Macondo era entonces una aldea de veinte casas de barro y cañabrava construidas a la orilla de un río de aguas diáfanas que se precipitaban por un lecho de piedras pulidas, blancas y enormes como huevos prehistóricos.
El mundo era tan reciente, que muchas cosas carecían de nombre, y para mencionarlas había que señalarías con el dedo. Todos los años, por el mes de marzo, una familia de gitanos desarrapados plantaba su carpa cerca de la aldea, y con un grande alboroto de pitos y timbales daban a conocer los nuevos inventos.
Afortunadamente, la naturaleza es sabia, y tras el doloroso momento en que acuchillan nuestro cuerpo, todo se vuelve blando, nos preguntamos qué le ocurre a ese cuerpo que yace rodeado de hombres y mujeres que se rasgan sus vestiduras, sus rostros rotos de dolor. Al fin y al cabo, aquí no se está tan mal.
Platero es pequeño, peludo, suave; tan blando por fuera, que se diría todo de algodón, que no lleva huesos. Sólo los espejos de azabache de sus ojos son duros cual dos escarabajos de cristal negro.
Y sabemos que no será nuestra última aventura. Que a pesar de que una lágrima asome a nuestros ojos, tristes y tiernos, en otro momento saldremos de nuevo al camino, con un campesino por compañero y amigo de aquel desgarbado personaje que vemos venir hacia nosotros, con el desaliño y la mirada perdida de los cuerdos.

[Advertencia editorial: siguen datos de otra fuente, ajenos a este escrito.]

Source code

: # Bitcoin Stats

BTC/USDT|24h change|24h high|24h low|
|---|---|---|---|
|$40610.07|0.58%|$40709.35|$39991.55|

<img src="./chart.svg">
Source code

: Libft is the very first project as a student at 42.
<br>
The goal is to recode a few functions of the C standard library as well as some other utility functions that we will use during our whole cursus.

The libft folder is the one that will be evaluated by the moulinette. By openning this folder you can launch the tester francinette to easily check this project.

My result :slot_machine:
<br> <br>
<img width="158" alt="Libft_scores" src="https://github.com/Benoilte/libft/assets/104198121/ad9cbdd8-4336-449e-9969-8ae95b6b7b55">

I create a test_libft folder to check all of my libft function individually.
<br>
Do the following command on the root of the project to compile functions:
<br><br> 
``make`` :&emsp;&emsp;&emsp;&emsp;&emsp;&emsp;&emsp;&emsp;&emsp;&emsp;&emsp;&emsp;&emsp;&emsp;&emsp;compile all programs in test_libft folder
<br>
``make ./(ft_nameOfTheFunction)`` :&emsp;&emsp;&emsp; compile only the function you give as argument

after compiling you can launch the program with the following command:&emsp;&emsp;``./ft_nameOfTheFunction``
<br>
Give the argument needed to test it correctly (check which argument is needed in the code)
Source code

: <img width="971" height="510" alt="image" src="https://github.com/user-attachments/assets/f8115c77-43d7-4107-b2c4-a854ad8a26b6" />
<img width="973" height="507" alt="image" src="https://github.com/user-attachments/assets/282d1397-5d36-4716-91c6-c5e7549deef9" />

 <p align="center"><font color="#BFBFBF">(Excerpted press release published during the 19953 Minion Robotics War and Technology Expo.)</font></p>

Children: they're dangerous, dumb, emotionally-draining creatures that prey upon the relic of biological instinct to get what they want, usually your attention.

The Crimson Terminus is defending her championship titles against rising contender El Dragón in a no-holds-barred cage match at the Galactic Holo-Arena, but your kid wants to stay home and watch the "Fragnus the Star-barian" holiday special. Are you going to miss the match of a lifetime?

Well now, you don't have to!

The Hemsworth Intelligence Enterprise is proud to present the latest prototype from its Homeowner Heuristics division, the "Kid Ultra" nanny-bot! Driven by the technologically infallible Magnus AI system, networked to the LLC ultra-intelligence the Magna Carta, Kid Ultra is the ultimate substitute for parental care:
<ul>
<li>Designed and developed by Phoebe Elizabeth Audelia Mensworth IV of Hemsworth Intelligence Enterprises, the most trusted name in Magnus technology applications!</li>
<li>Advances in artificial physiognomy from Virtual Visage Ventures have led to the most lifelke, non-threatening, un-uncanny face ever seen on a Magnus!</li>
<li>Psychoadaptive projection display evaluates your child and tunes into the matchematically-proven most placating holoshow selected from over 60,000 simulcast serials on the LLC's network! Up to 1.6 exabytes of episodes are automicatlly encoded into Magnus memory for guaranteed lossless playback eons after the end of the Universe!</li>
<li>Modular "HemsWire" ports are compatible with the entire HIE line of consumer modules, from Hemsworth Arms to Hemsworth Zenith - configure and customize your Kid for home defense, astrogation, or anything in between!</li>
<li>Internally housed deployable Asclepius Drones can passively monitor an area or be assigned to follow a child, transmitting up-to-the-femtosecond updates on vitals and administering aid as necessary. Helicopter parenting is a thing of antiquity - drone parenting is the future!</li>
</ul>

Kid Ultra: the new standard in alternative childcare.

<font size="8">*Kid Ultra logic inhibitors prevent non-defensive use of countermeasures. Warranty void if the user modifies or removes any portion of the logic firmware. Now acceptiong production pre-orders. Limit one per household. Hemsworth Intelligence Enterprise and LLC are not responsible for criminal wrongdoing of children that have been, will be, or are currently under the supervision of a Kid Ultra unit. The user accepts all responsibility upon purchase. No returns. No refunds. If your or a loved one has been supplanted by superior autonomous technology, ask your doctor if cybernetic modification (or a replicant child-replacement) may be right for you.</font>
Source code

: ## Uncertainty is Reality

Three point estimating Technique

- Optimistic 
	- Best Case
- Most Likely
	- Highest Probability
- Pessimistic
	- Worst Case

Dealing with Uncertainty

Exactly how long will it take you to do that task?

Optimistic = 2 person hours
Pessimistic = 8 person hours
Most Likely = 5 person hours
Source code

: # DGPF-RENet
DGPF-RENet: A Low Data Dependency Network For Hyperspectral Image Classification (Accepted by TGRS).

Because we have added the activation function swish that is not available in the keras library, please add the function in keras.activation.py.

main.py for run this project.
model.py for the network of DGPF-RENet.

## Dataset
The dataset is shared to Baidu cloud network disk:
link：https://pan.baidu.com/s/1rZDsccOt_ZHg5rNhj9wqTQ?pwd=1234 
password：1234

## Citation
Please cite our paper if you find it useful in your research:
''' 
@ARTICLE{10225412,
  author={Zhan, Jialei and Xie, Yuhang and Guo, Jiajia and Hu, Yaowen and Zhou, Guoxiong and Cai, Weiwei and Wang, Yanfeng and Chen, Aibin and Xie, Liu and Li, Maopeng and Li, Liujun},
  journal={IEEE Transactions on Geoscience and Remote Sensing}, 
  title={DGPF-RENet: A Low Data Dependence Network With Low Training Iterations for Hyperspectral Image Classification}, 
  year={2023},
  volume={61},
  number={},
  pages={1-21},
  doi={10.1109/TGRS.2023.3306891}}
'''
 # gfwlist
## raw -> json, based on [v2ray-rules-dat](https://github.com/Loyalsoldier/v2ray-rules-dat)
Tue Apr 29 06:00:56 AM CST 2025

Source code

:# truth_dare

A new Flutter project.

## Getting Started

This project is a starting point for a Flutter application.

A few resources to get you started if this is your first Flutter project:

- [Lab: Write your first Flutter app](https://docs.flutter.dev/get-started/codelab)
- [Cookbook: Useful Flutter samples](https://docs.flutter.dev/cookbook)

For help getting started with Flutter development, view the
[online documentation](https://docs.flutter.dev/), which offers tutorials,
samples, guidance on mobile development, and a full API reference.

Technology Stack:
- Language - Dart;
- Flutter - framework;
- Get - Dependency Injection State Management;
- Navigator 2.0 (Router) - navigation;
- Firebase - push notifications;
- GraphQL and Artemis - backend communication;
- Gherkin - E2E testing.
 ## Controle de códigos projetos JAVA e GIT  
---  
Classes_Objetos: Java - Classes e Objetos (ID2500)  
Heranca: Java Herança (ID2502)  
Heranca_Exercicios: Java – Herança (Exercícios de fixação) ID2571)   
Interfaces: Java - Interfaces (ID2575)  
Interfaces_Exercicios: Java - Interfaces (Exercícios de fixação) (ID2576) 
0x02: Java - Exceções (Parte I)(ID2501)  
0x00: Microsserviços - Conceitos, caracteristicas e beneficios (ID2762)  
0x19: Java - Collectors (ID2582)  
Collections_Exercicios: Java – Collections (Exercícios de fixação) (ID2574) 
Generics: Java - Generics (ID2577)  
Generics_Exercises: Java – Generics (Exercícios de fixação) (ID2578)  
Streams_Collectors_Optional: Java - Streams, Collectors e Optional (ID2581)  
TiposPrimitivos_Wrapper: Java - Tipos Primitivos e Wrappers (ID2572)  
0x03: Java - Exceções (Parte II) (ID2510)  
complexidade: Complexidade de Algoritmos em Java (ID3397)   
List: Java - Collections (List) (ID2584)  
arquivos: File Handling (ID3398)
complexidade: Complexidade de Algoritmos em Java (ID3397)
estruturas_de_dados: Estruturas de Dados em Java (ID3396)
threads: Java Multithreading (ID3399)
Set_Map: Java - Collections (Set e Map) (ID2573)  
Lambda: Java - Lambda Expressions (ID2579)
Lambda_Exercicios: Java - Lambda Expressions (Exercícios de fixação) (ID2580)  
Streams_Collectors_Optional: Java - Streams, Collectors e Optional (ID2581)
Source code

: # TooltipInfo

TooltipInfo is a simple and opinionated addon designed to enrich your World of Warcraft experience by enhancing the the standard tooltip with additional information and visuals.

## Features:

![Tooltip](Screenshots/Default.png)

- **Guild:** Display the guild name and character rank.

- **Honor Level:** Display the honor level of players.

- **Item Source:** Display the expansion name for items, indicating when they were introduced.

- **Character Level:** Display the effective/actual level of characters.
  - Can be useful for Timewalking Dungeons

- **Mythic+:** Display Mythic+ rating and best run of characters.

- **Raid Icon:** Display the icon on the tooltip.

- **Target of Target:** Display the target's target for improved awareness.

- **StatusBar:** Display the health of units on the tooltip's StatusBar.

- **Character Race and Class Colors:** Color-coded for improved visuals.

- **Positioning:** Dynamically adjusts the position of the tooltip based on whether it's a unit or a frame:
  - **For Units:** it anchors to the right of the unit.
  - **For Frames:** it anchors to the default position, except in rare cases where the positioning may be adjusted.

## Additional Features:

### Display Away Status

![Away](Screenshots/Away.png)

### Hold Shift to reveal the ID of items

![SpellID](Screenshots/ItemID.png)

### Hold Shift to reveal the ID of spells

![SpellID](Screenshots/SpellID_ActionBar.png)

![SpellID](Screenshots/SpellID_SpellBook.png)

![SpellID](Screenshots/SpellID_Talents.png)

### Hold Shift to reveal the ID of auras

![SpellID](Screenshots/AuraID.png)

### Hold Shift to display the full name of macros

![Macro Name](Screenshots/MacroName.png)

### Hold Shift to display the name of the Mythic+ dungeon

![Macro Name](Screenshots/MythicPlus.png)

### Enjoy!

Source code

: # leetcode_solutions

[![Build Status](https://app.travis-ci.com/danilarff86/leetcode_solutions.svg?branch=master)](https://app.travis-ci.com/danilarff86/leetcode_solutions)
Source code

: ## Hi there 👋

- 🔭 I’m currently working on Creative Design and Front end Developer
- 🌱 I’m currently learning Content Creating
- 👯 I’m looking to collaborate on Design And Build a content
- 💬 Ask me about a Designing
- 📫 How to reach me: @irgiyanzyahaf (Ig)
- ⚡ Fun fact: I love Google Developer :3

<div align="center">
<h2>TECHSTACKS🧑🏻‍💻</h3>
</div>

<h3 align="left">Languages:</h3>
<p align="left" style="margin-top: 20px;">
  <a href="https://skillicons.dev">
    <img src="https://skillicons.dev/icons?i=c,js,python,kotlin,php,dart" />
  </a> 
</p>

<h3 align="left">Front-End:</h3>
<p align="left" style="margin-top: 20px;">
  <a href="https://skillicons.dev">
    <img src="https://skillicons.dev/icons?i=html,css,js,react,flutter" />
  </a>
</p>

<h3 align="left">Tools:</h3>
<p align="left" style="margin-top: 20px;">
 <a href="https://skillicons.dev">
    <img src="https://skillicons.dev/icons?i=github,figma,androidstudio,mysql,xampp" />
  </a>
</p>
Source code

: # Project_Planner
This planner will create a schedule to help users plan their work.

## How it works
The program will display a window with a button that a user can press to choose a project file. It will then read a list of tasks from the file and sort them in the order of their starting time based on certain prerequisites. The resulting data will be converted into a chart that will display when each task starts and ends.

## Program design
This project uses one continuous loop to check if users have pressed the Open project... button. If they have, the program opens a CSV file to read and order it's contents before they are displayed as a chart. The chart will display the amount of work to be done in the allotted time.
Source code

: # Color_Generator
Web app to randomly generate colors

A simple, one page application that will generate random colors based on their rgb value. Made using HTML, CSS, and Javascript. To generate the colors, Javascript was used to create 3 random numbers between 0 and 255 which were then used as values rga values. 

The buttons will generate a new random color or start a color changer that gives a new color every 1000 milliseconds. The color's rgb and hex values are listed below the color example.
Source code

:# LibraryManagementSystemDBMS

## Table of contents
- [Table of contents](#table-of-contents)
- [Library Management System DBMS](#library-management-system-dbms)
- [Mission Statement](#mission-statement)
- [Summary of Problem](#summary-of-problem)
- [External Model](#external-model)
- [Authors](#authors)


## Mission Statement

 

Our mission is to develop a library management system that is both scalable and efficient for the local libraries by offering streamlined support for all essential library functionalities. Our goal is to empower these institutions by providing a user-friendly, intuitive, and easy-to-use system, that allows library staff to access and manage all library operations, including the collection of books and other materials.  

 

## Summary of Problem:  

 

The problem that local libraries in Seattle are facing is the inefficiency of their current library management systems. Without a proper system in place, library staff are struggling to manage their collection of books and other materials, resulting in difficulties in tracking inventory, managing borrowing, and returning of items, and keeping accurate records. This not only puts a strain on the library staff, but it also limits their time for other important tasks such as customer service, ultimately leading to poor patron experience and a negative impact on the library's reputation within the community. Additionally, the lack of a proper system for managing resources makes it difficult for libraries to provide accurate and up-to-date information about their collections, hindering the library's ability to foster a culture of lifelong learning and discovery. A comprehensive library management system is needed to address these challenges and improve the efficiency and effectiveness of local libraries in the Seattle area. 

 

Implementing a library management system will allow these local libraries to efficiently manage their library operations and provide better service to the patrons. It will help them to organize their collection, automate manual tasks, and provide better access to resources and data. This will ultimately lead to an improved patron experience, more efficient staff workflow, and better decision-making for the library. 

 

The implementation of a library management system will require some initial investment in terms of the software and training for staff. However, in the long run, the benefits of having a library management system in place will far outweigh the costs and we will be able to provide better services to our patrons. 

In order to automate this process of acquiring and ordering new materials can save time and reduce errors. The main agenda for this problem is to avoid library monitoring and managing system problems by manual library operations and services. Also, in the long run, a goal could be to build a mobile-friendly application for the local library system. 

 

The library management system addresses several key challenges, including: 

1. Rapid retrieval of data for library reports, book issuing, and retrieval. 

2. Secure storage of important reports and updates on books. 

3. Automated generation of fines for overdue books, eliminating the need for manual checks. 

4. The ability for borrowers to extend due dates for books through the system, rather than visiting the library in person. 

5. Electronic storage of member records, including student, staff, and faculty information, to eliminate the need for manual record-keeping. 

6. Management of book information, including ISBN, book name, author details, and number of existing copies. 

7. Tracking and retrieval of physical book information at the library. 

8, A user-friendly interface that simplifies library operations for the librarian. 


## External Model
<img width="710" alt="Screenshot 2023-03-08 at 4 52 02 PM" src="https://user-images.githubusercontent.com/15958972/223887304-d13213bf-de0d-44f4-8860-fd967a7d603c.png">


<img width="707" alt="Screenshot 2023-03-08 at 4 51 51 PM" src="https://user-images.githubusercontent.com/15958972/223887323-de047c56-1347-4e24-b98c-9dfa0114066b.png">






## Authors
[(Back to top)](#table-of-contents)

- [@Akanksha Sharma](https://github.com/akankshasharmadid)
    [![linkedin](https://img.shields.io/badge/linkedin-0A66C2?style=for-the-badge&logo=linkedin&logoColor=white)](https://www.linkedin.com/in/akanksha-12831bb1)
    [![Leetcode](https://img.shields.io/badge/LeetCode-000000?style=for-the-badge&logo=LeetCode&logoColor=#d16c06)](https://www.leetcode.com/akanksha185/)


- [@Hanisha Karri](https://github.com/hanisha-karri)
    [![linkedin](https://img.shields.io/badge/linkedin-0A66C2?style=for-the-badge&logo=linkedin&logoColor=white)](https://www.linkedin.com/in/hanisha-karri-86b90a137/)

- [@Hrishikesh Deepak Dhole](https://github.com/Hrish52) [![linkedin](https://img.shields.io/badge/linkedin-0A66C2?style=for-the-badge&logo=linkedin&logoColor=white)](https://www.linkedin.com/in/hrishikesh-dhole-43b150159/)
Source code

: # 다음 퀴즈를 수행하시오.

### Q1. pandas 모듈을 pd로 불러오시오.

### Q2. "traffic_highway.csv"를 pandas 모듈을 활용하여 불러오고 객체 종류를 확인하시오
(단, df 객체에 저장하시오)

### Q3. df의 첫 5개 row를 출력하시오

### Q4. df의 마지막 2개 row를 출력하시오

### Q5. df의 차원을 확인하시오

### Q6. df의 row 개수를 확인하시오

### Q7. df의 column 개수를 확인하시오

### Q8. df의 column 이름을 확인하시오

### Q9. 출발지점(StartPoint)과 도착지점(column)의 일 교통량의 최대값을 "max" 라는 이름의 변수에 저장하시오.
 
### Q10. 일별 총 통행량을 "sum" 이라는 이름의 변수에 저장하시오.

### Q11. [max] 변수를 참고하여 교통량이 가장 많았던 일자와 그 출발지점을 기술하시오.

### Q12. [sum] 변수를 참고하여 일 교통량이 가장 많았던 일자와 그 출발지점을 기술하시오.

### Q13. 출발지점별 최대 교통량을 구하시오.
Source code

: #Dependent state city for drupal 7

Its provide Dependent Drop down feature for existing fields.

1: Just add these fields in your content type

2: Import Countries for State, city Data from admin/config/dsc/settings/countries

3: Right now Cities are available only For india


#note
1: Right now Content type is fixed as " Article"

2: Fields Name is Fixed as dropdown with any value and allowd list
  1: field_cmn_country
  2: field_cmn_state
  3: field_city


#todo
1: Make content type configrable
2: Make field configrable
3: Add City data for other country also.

En un lugar de la Mancha, de cuyo nombre no quiero acordarme, no ha mucho tiempo que vivía un hidalgo de los de lanza en astillero, adarga antigua, rocín flaco y galgo corredor. Una olla de algo más vaca que carnero, salpicón las más noches, duelos y quebrantos los sábados, lantejas los viernes, algún palomino de añadidura los domingos, consumían las tres partes de su hacienda. El resto della concluían sayo de velarte, calzas de velludo para las fiestas, con sus pantuflos de lo mesmo, y los días de entresemana se honraba con su vellorí de lo más fino. Tenía en su casa una ama que pasaba de los cuarenta y una sobrina que no llegaba a los veinte, y un mozo de campo y plaza que así ensillaba el rocín como tomaba la podadera.
Me consta que son muchos más de los que están, por lo que os invito a hacer memoria. ¿Qué comienzos de novela os han marcado de forma tal que seríais capaces de devolver a la mente toda la historia con recitar unas pocas palabras de aquéllos?